We often first get into something (a hobby, an idea, a philosophy) merely because it's interesting.
There's a particular handpan video that has attracted tens of millions of views and that is referenced by many as their first introduction to the handpan.
While the quality of that video is negligible (and now turned into countless memes), its far-reaching impact cannot be denied. This video is one of few events that single-handedly propelled our unknown handpan art form into mainstream culture.
But the thing about "interest" is that it fades away. That's actually something we can measure. According to Google Trends, global interest for the most common search term "hang drum" has been declining for years.
In his book The Tipping Point author Malcolm Gladwell talks about this same concept:
The diffusion model, as he calls it, is how a contagious idea or product or innovation moves through a population. Although the following passage pertains the mid-twentieth century farming... it could perhaps apply to the handpan today.

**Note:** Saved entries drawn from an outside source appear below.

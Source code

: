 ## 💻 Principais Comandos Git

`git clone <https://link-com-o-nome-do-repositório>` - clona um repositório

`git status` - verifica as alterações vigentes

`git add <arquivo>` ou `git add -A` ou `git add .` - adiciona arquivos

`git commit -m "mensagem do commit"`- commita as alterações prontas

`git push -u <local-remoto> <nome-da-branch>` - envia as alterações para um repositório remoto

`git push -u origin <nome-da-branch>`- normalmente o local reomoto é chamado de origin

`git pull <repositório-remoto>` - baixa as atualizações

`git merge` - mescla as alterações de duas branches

"The handful of farmers who started trying hybrid seed at the very beginning of the 1930s were the Innovators, the adventurous ones. The slightly larger group who were infected by them were the Early Adopters. They were the opinion leaders in the community, the respected, thoughtful people who watched and analyzed what those wild Innovators were doing and then followed suit. Then came the big bulge of farmers in 1936, 1937, and 1938, the Early Majority and the Late Majority, the deliberate and the skeptical mass, who would never try anything until the most respected of farmers had tried it first. They caught the seed virus and passed it on, finally, to the Laggards, the most traditional of all, who see no urgent reason to change."
In which stage of the diffusion model is the handpan today? Has your interest faded?